> SUPPLIED RECORDS
=== Begin Enclosure ===
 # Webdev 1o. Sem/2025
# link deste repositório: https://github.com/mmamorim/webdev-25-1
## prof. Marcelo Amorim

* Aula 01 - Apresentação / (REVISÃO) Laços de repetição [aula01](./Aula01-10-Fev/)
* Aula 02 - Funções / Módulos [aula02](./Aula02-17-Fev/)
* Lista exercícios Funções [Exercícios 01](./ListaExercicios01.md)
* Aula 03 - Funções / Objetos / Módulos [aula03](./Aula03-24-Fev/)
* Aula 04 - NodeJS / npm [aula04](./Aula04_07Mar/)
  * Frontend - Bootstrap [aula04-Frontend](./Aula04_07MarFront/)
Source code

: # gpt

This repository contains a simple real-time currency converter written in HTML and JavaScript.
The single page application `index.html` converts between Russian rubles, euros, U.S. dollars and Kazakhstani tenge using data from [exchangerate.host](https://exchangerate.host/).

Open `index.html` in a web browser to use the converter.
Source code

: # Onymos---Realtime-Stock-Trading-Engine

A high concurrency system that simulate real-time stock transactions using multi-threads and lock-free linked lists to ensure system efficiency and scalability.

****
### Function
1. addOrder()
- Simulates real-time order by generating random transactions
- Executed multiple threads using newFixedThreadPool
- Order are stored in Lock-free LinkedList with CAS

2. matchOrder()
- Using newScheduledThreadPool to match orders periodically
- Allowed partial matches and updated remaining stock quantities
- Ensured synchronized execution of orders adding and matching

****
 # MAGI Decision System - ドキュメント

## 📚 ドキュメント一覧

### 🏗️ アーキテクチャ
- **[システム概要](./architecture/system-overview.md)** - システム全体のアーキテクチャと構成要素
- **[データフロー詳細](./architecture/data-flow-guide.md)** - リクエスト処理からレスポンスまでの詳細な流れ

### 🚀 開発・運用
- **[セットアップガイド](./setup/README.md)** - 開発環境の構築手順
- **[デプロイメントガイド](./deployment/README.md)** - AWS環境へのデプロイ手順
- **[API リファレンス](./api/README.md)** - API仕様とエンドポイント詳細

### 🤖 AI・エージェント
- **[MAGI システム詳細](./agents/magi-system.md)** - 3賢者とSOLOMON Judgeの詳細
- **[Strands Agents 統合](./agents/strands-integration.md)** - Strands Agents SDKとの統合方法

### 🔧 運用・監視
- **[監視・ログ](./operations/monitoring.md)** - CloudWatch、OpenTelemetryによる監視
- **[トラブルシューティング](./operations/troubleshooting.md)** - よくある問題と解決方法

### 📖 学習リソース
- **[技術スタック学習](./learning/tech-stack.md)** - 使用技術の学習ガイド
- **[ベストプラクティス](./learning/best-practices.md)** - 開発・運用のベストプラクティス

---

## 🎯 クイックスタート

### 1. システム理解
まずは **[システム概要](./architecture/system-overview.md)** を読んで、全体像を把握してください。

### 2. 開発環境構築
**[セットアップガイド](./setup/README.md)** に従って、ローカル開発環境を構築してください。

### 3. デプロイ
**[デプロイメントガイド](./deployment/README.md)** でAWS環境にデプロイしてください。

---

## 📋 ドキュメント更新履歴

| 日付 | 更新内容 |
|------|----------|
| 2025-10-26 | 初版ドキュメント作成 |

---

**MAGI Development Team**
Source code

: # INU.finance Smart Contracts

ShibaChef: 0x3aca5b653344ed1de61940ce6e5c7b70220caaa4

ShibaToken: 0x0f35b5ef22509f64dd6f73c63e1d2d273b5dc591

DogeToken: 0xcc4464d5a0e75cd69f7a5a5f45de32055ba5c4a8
=== End Enclosure ===
> TASK BRIEF
Pull from the data each line where the string "learning" turns up.

> RESPONSE TO THIS TASK
- **[技術スタック学習](./learning/tech-stack.md)** - 使用技術の学習ガイド
- **[ベストプラクティス](./learning/best-practices.md)** - 開発・運用のベストプラクティス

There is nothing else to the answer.